For many large companies, however, Thomson does not think there is a direct link between higher dividends and less money being spent trying to innovate.

“I think most companies are pretty sensible, they want to be balanced between keeping their owners, which are the shareholders, happy, not wasting excess capital and paying it back to shareholders, but also not starving their business either,” he says. Investors, he says, know it is a potentially dangerous sign if a company has turned off the taps for R&D and innovation.

“I do not see it as an either/or. I think a lot of companies can pay a modest dividend, as long as they continue their research and development as well,” he says.

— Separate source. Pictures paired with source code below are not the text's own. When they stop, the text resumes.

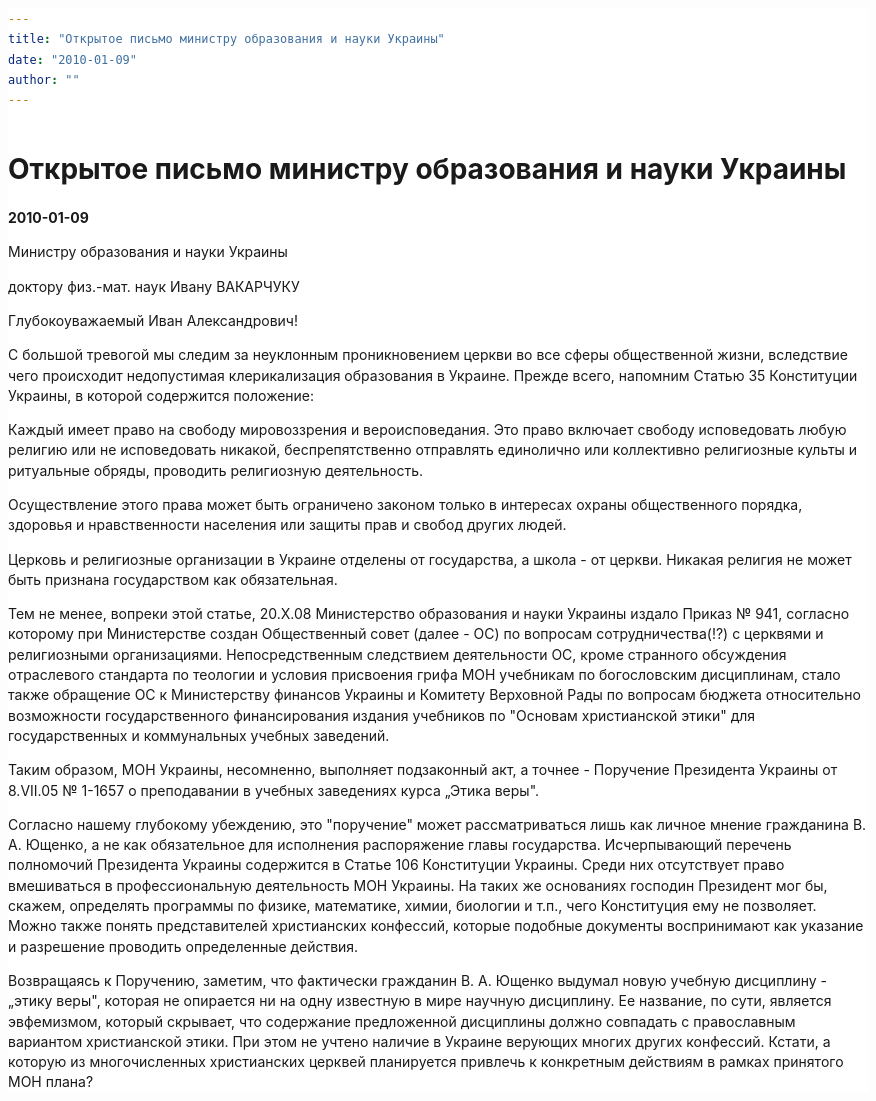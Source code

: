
 ```yaml
---
title: "Открытое письмо министру образования и науки Украины"
date: "2010-01-09"
author: ""
---
```


# Открытое письмо министру образования и науки Украины

**2010-01-09** 

Министру образования и науки Украины

доктору физ.-мат. наук Ивану ВАКАРЧУКУ

Глубокоуважаемый Иван Александрович!

С большой тревогой мы следим за неуклонным проникновением церкви во все сферы общественной жизни, вследствие чего происходит недопустимая клерикализация образования в Украине. Прежде всего, напомним Статью 35 Конституции Украины, в которой содержится положение:

Каждый имеет право на свободу мировоззрения и вероисповедания. Это право включает свободу исповедовать любую религию или не исповедовать никакой, беспрепятственно отправлять единолично или коллективно религиозные культы и ритуальные обряды, проводить религиозную деятельность.

Осуществление этого права может быть ограничено законом только в интересах охраны общественного порядка, здоровья и нравственности населения или защиты прав и свобод других людей.

Церковь и религиозные организации в Украине отделены от государства, а школа - от церкви. Никакая религия не может быть признана государством как обязательная.

Тем не менее, вопреки этой статье, 20.Х.08 Министерство образования и науки Украины издало Приказ № 941, согласно которому при Министерстве создан Общественный совет (далее - ОС) по вопросам сотрудничества(!?) с церквями и религиозными организациями. Непосредственным следствием деятельности ОС, кроме странного обсуждения отраслевого стандарта по теологии и условия присвоения грифа МОН учебникам по богословским дисциплинам, стало также обращение ОС к Министерству финансов Украины и Комитету Верховной Рады по вопросам бюджета относительно возможности государственного финансирования издания учебников по "Основам христианской этики" для государственных и коммунальных учебных заведений.

Таким образом, МОН Украины, несомненно, выполняет подзаконный акт, а точнее - Поручение Президента Украины от 8.VІІ.05 № 1-1657 о преподавании в учебных заведениях курса „Этика веры".

Согласно нашему глубокому убеждению, это "поручение" может рассматриваться лишь как личное мнение гражданина В. А. Ющенко, а не как обязательное для исполнения распоряжение главы государства. Исчерпывающий перечень полномочий Президента Украины содержится в Статье 106 Конституции Украины. Среди них отсутствует право вмешиваться в профессиональную деятельность МОН Украины. На таких же основаниях господин Президент мог бы, скажем, определять программы по физике, математике, химии, биологии и т.п., чего Конституция ему не позволяет. Можно также понять представителей христианских конфессий, которые подобные документы воспринимают как указание и разрешение проводить определенные действия.

Возвращаясь к Поручению, заметим, что фактически гражданин В. А. Ющенко выдумал новую учебную дисциплину - „этику веры", которая не опирается ни на одну известную в мире научную дисциплину. Ее название, по сути, является эвфемизмом, который скрывает, что содержание предложенной дисциплины должно совпадать с православным вариантом христианской этики. При этом не учтено наличие в Украине верующих многих других конфессий. Кстати, а которую из многочисленных христианских церквей планируется привлечь к конкретным действиям в рамках принятого МОН плана?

Fosh also explains that a great dividend growth record and a record of spending money on R&D are not mutually exclusive.

“Our belief is that in companies that do invest in innovation and R&D, it is an investment and is money well spent. This is because it produces new products and world-leading products that then go on to sell very well and give them the scope to generate free cash flow which they can use to pay above average dividends.”

Ultimately, while there may be several reasons why innovative companies may not be getting the audience they should, says Ewing, one potential deterrent is the fact that genuine innovation does take time and is inherently risky. However while an innovator may be volatile in the interim, he says there is always the prospect of making a good return on genuinely strong innovation if an investor has continued confidence in a company’s competitive advantage and the end market.

“If you are out there and turning over stones and trying to meet new technology companies, every so often, one stands out and you think ‘wow, that could actually work, that could change the world on a long-term view’. But you have to be willing to take a risk and you have got to be willing to take a long-term view,” says Ewing.